*** Block opens ***

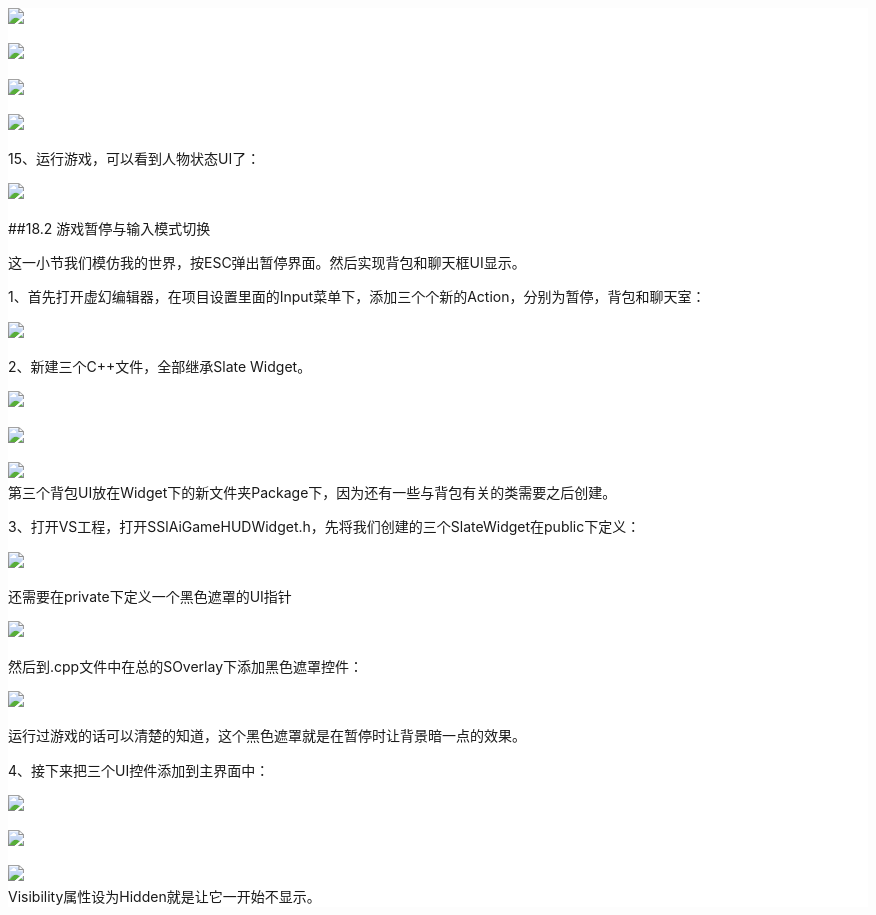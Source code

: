 ![](https://i.imgur.com/qkIfRTf.png)  

![](https://i.imgur.com/9e1ebjy.png)  

![](https://i.imgur.com/yNqGB2v.png)  

![](https://i.imgur.com/TDYG2tk.png)  

15、运行游戏，可以看到人物状态UI了：  

![](https://i.imgur.com/KwRhbtW.png)  



##18.2 游戏暂停与输入模式切换  

这一小节我们模仿我的世界，按ESC弹出暂停界面。然后实现背包和聊天框UI显示。   

1、首先打开虚幻编辑器，在项目设置里面的Input菜单下，添加三个个新的Action，分别为暂停，背包和聊天室：  

![](https://i.imgur.com/80gEuHP.png)  

2、新建三个C++文件，全部继承Slate Widget。  

![](https://i.imgur.com/DIArsOx.png)  

![](https://i.imgur.com/xEq8dPr.png)  

![](https://i.imgur.com/4hp6UHN.png)  
第三个背包UI放在Widget下的新文件夹Package下，因为还有一些与背包有关的类需要之后创建。   

3、打开VS工程，打开SSlAiGameHUDWidget.h，先将我们创建的三个SlateWidget在public下定义：  

![](https://i.imgur.com/zexHfzo.png)  

还需要在private下定义一个黑色遮罩的UI指针  

![](https://i.imgur.com/BBuv7ba.png)  

然后到.cpp文件中在总的SOverlay下添加黑色遮罩控件：  

![](https://i.imgur.com/TvEQXX5.png)  

运行过游戏的话可以清楚的知道，这个黑色遮罩就是在暂停时让背景暗一点的效果。   

4、接下来把三个UI控件添加到主界面中：  

![](https://i.imgur.com/jBQxHwe.png)  

![](https://i.imgur.com/t3PayS7.png)  

![](https://i.imgur.com/7pzL9Xm.png)   
Visibility属性设为Hidden就是让它一开始不显示。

*** Block closes ***

What you should do: Repeat only the stretch of lines that begins at the line containing "还需要在private下定义一个黑色遮罩的UI指针" and ends at the last line above, both included.

Finished task:
还需要在private下定义一个黑色遮罩的UI指针  

![](https://i.imgur.com/BBuv7ba.png)  

然后到.cpp文件中在总的SOverlay下添加黑色遮罩控件：  

![](https://i.imgur.com/TvEQXX5.png)  

运行过游戏的话可以清楚的知道，这个黑色遮罩就是在暂停时让背景暗一点的效果。   

4、接下来把三个UI控件添加到主界面中：  

![](https://i.imgur.com/jBQxHwe.png)  

![](https://i.imgur.com/t3PayS7.png)  

![](https://i.imgur.com/7pzL9Xm.png)   
Visibility属性设为Hidden就是让它一开始不显示。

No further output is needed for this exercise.